Theorem 1. Consider the linear differential equation of n-th order: y^((n))+p_1(t)y^((n-1))+p_2(t)y^((n-2))+...+p_n(t)=f(t) . If all coefficients p_1(t), p_2(t), ..., p_n(t) and f(t) are continuous in interval (a,b) then equation has unique solution, which satisfies given initial conditions y(t_0)=y_0 , y'(t_0)=y_0^' , ..., y^((n-1))(t_0)=y_0^((n-1)) , where t_0 belongs to the interval (a,b) .

Note that there are no restrictions on y_0,y_0^',...,y_0^((n-1)) .

Theorem 2. Consider the IVP y'=f(t,y) y(t_0)=y_0 . If f(t,y) and (partial f)/(partial y) are continuous in some rectangle (t_1,t_2) , (y_1,y_2) that contains point (t_0,y_0), then there exists unique solution to the IVP in some interval t_0-epsilon<t<t_0+epsilon (epsilon>0 ) that is contained in interval (t_1,t_2) .

These theorems are very similar, however there is one big difference: for the linear ODE there are no restrictions on initial function values (y_0,y_0^',...,y_0^((n-1)) ), unlike the case with non-linear ODE (theorem 2).

Example 1. Determine all sollutions to the following IVP: y'=y^(1/5) , y(0)=0.

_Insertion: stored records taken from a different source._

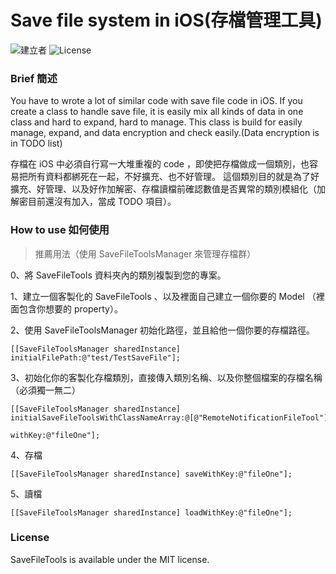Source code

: # Save file system in iOS(存檔管理工具)
![建立者](https://img.shields.io/badge/建立者-Coody-orange.svg)
![License](https://img.shields.io/dub/l/vibe-d.svg)

### Brief 簡述
You have to wrote a lot of similar code with save file code in iOS. If you create a class to handle save file, it is easily mix all kinds of data in one class and hard to expand, hard to manage.
This class is build for easily manage, expand, and data encryption and check easily.(Data encryption is in TODO list)

存檔在 iOS 中必須自行寫一大堆重複的 code ，即使把存檔做成一個類別，也容易把所有資料都綁死在一起，不好擴充、也不好管理。
這個類別目的就是為了好擴充、好管理、以及好作加解密、存檔讀檔前確認數值是否異常的類別模組化（加解密目前還沒有加入，當成 TODO 項目）。

### How to use 如何使用

>推薦用法（使用 SaveFileToolsManager 來管理存檔群）

0、將 SaveFileTools 資料夾內的類別複製到您的專案。

1、建立一個客製化的 SaveFileTools 、以及裡面自己建立一個你要的 Model （裡面包含你想要的 property）。

2、使用 SaveFileToolsManager 初始化路徑，並且給他一個你要的存檔路徑。
```
[[SaveFileToolsManager sharedInstance] initialFilePath:@"test/TestSaveFile"];
```
3、初始化你的客製化存檔類別，直接傳入類別名稱、以及你整個檔案的存檔名稱（必須獨一無二）
```
[[SaveFileToolsManager sharedInstance] initialSaveFileToolsWithClassNameArray:@[@"RemoteNotificationFileTool"]       
                                                                      withKey:@"fileOne"];
```
4、存檔
```
[[SaveFileToolsManager sharedInstance] saveWithKey:@"fileOne"];
```
5、讀檔
```
[[SaveFileToolsManager sharedInstance] loadWithKey:@"fileOne"];
```


### License

SaveFileTools is available under the MIT license.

Here f(t,y)=y^(1/5) and it is continuous, but (partial f)/(partial y)=1/5 y^(-4/5) is not continuous at y=0 so theorem 2 doesn't hold an there is more than solution. Note, that first solution is y=0.

To find second solution note that (dy)/(dt)=y^(1/5)->(dy)/(y^(1/5))=dt

Integrating both sides gives 5/4 y^(4/5)=t+C.

Plugging initial conditions yields 5/4*0^(4/5)=0+C ->C=0

So, 5/4 y^(4/5)=t

Or

y^(4/5)=4/5t

y^4=(4/5t)^5

y=+-(4/5t)^(5/4)

Thi gives two other solutions. So, together with y=0 there are three different solutions.